In this sense, cheating means pretty much what it does among people, says evolutionary biologist Toby Kiers of VU University Amsterdam: One party exploits another, taking more than its fair share or happily reaping benefits without paying the costs. “There is always that one person that orders the most expensive meal on the menu and then insists on splitting the bill evenly,” Kiers says.
Diners in nature don’t always mind their manners, either. A bee that bites through a flower wall for a long, sweet drink of nectar but doesn’t reciprocate by moving pollen, for instance, has cheated the plant. Such nectar snatches violate an evolutionarily ancient arrangement of trading food for pollination.
No outraged tablemates crack down on freeloaders in the wild. Yet, Kiers says, “Nature has its own tools.” These safeguards help keep pollinators pollinating and many other vital, two-partner biological processes humming along.
Theorists have long predicted that such anti-exploitation measures would have evolved. Now a burst of studies are revealing how real organisms cope with cheating. Most dramatic are the lethal punishments enacted by otherwise harmless-looking partners. “Plants can be brutal,” Kiers notes. Other creatures deliver sanctions that aren’t so harsh, or instead switch partners when things don’t work out. And in some cases of natural larceny, the cheating amounts to an annoyance that is easier to live with than to fight.
Odd couples
Species trade benefits all the time. Biologists have estimated that virtually every species on the planet participates in some win-win exchange, dubbed a mutualism, says Judith Bronstein of the University of Arizona in Tucson. And these mutualisms make life work.
Most organisms on Earth can’t get the nitrogen they need from the atmosphere. Instead many rely on the partnership between legume plants and bacteria that live in root nodules and create user-friendly nitrogen. And more than 80 percent of land plant species get extra phosphorus from the soil via fungi that also mingle their way into root tissues, getting sugar in the process.

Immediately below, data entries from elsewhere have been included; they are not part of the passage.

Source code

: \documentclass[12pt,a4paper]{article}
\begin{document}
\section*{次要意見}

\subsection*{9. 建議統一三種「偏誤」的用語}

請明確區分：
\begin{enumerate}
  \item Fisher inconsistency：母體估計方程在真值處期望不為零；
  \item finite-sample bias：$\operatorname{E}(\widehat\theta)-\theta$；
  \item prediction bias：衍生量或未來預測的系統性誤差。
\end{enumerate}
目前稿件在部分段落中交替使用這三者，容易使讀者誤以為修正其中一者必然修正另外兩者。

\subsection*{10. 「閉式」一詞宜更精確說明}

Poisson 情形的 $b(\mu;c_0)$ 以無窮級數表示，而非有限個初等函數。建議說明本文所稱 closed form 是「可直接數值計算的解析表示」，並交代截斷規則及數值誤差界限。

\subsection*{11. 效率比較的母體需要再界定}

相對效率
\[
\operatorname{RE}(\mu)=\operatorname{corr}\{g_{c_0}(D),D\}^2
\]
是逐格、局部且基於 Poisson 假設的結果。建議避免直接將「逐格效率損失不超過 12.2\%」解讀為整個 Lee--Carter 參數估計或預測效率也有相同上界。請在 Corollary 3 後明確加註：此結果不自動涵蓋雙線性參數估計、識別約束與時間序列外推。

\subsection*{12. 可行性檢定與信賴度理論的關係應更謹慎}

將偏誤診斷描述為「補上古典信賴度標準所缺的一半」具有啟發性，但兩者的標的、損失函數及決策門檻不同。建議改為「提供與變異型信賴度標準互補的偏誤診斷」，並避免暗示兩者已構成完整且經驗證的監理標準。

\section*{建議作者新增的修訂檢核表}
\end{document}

Animals, including magazine readers, get nutrition assistance from gut-dwelling microbes with enhanced digestive powers. And many flowering plants, including three-fourths of leading food crops, need mobile members of the animal kingdom to act as go-betweens for sexual encounters. This flower-pollinator bond alone enhances human endeavors from the florist and landscaping industries to romance, poetry and the bold frontiers of hat design.
There’s a dark side, though. “Point out a mutualism to me, and I can point out a cheater,” Bronstein says.
Cheating looks, at least in some sense, like a winning strategy. Not paying the full cost gives an exploiter more resources to put into making cheater babies. Over generations these freeloaders might expand and take over, destroying the partnership. Yet a lot of mutualisms seem to be doing just fine, thank you. So what effect the cheaters have is an open question.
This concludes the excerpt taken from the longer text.